[Extracted data entries]
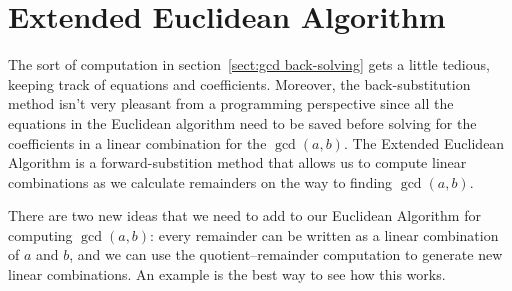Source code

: \section{Extended Euclidean Algorithm}\label{sec:ext euc alg}
The sort of computation in section~\ref{sect:gcd back-solving}
gets a little tedious, keeping track of equations
and coefficients. Moreover, the back-substitution method isn't
very pleasant from a programming perspective since all the
equations in the Euclidean algorithm need to be saved before
solving for the coefficients in a linear combination for the $\gcd(a,b)$.
The Extended Euclidean Algorithm is a forward-substition method that
allows us to compute  linear combinations as we calculate remainders on the
way to finding $\gcd(a,b)$.

There are two new ideas that we need to add to our Euclidean Algorithm for computing
$\gcd(a,b)$: every remainder can be written as a linear combination of $a$ and $b$, and
we can use the quotient--remainder computation to generate new linear combinations.
An example is the best way to see how this works.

◆ **EXERCISE GOAL**
Transcribe each line above verbatim, with the pictures left out.

◆ **WRITTEN RESPONSE**
Source code

: \section{Extended Euclidean Algorithm}\label{sec:ext euc alg}
The sort of computation in section~\ref{sect:gcd back-solving}
gets a little tedious, keeping track of equations
and coefficients. Moreover, the back-substitution method isn't
very pleasant from a programming perspective since all the
equations in the Euclidean algorithm need to be saved before
solving for the coefficients in a linear combination for the $\gcd(a,b)$.
The Extended Euclidean Algorithm is a forward-substition method that
allows us to compute  linear combinations as we calculate remainders on the
way to finding $\gcd(a,b)$.

There are two new ideas that we need to add to our Euclidean Algorithm for computing
$\gcd(a,b)$: every remainder can be written as a linear combination of $a$ and $b$, and
we can use the quotient--remainder computation to generate new linear combinations.
An example is the best way to see how this works.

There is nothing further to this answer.